The named plaintiffs in Behrend alleged that antitrust violations by Comcast caused damages to about two million cable subscribers in Greater Philadelphia by raising the price of their cable service. The trial court judge certified a class of the two million subscribers, based in part on the judge’s finding of “predominance” — a finding that questions of law or fact that affected all of the would-be class members “predominated” over questions affecting only individual customers. Comcast argued that it was improper to certify the class because the named plaintiffs’ only evidence of the damages subscribers allegedly suffered was an expert witness report that Comcast contended was fundamentally methodologically flawed. According to Comcast, the trial judge mistakenly thought he was required to accept the expert report at face value at the certification stage of the case and defer evaluation of the methodology until post-certification.
The Supreme Court agreed to consider the case but reformulated the issue presented by Comcast to the question whether a federal trial court may certify a class action without resolving whether the plaintiff has introduced admissible evidence, including expert testimony, to show that the case is susceptible to awarding damages on a class-wide basis. Surprisingly, yesterday’s oral argument focused more on issues peripheral to that question and on procedural defects claimed by the plaintiffs than on the question presented for Supreme Court review. In fact, at one point, it seemed that several of the Justices were considering dismissing the case because of Comcast’s alleged waiver of a key argument in the courts below. Nonetheless, the oral argument offered at least two possible insights into the Court’s thinking that may be important for the future of wage and hour class and even collective actions.
First, both Comcast and the cable subscribers started their arguments from key premises in Dukes: that a party seeking class certification cannot merely allege, but must be able to prove, the certification requirements; and that the trial court should conduct a “rigorous analysis” of a plaintiff’s proof regarding certification requirements. The majority opinion in Dukes suggested that the trial court’s rigorous analysis should include assessment whether evidence offered by a plaintiff’s expert witness was sufficiently reliable to be considered admissible. At the oral argument in Comcast, the two sides agreed that a trial judge has an obligation to make some assessment at the certification stage whether expert evidence is sufficiently reliable to support certification. Even the lawyer for the plaintiff cable subscribers conceded this point. If the Court’s opinion in Comcast reflects this conclusion, employees would find it harder to rely on shaky expert evidence to support certification of wage and hour class actions.
Second, there also seemed to be broad agreement at oral argument that both damages issues and liability issues (not merely liability issues) should be considered in determining whether common issues of law or fact predominate in a potential class action. Indeed, merely by asking whether a trial court should always require admissible evidence that damages could be awarded on a class-wide basis, the Supreme Court seems to imply that the individualized nature of damages may defeat class certification. Both sides accepted this proposition, as well, agreeing that plaintiffs had to establish that damages could be proven on a class-wide basis before a class could be certified. In fact, at one point in the argument, Justice Kagan quipped that she was “still in search of a legal question that anybody disagrees about here.”

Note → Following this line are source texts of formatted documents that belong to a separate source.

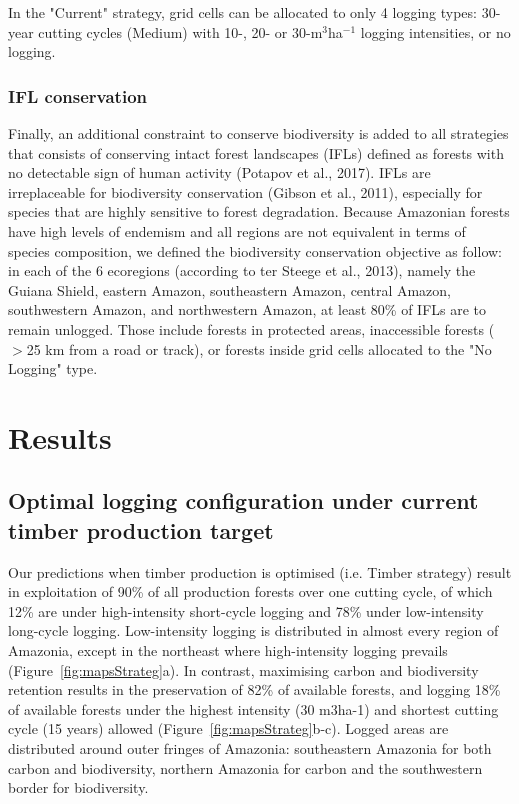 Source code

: \documentclass{article}
\begin{document}
In the "Current" strategy, grid cells can be allocated to only 4 logging types: 30-year cutting cycles (Medium) with 10-, 20- or 30-m$^3$ha$^{-1}$ logging intensities, or no logging. 

\subsubsection{IFL conservation}

Finally, an additional constraint to conserve biodiversity is added to all strategies that consists of conserving intact forest landscapes (IFLs) defined as forests with no detectable sign of human activity (Potapov et al., 2017). IFLs are irreplaceable for biodiversity conservation (Gibson et al., 2011), especially for species that are highly sensitive to forest degradation. Because Amazonian forests have high levels of endemism and all regions are not equivalent in terms of species composition, we defined the biodiversity conservation objective as follow: in each of the 6 ecoregions (according to ter Steege et al., 2013), namely the Guiana Shield, eastern Amazon, southeastern Amazon, central Amazon, southwestern Amazon, and northwestern Amazon, at least 80\% of IFLs are to remain unlogged. Those include forests in protected areas, inaccessible forests ($>$25 km from a road or track), or forests inside grid cells allocated to the "No Logging" type. 


\section{Results}

\subsection{Optimal logging configuration under current timber production target}

Our predictions when timber production is optimised (i.e. Timber strategy) result in exploitation of 90\% of all production forests over one cutting cycle, of which 12\% are under high-intensity short-cycle logging and 78\% under low-intensity long-cycle logging. Low-intensity logging is distributed in almost every region of Amazonia, except in the northeast where high-intensity logging prevails (Figure~\ref{fig:mapsStrateg}a). In contrast, maximising carbon and biodiversity retention results in the preservation of 82\% of available forests, and logging 18\% of available forests under the highest intensity (30 m3ha-1) and shortest cutting cycle (15 years) allowed (Figure~\ref{fig:mapsStrateg}b-c). Logged areas are distributed around outer fringes of Amazonia: southeastern Amazonia for both carbon and biodiversity, northern Amazonia for carbon and the southwestern border for biodiversity. 
\end{document}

If the Supreme Court adopts this predominance standard for class actions that seek monetary damages as the primary relief, such as wage and hour claims, it will be far more difficult for plaintiffs to obtain class certification. In many wage and hour class actions, claimed damages are highly individualized. Plaintiffs have argued and a number of courts have ruled that the individual nature of damages does not defeat class certification where common questions of law or fact predominate in determining whether the employer is liable. A ruling by the Supreme Court in Comcast that plaintiffs must be able to demonstrate that they will be able to measure damages on a class-wide basis for class certification would refute those arguments and require district courts to deny class certification in wage and hour cases that require individualized proof of damages.
Further, if damages as well as liability issues count in deciding whether common questions predominate under Rule 23, the same rationale should apply in collective actions under the Fair Labor Standards Act in deciding whether a group of employees are “similarly situated” for purposes of conditional certification and decertification. If a group of employees have been affected by a challenged wage and hour policy or practice in ways that would lead to individualized damages, then courts should find those employees not “similarly situated” and should deny collective certification.
It remains to be seen whether Comcast produces an important follow-on opinion to Dukes or a quiet dismissal on technical grounds. But employers facing wage and hour claims should find the oral argument encouraging as a measure of how the common ground regarding class certification standards has shifted in the 16 months since Dukes. We expect a decision this winter and will, of course, keep our readers informed as developments occur.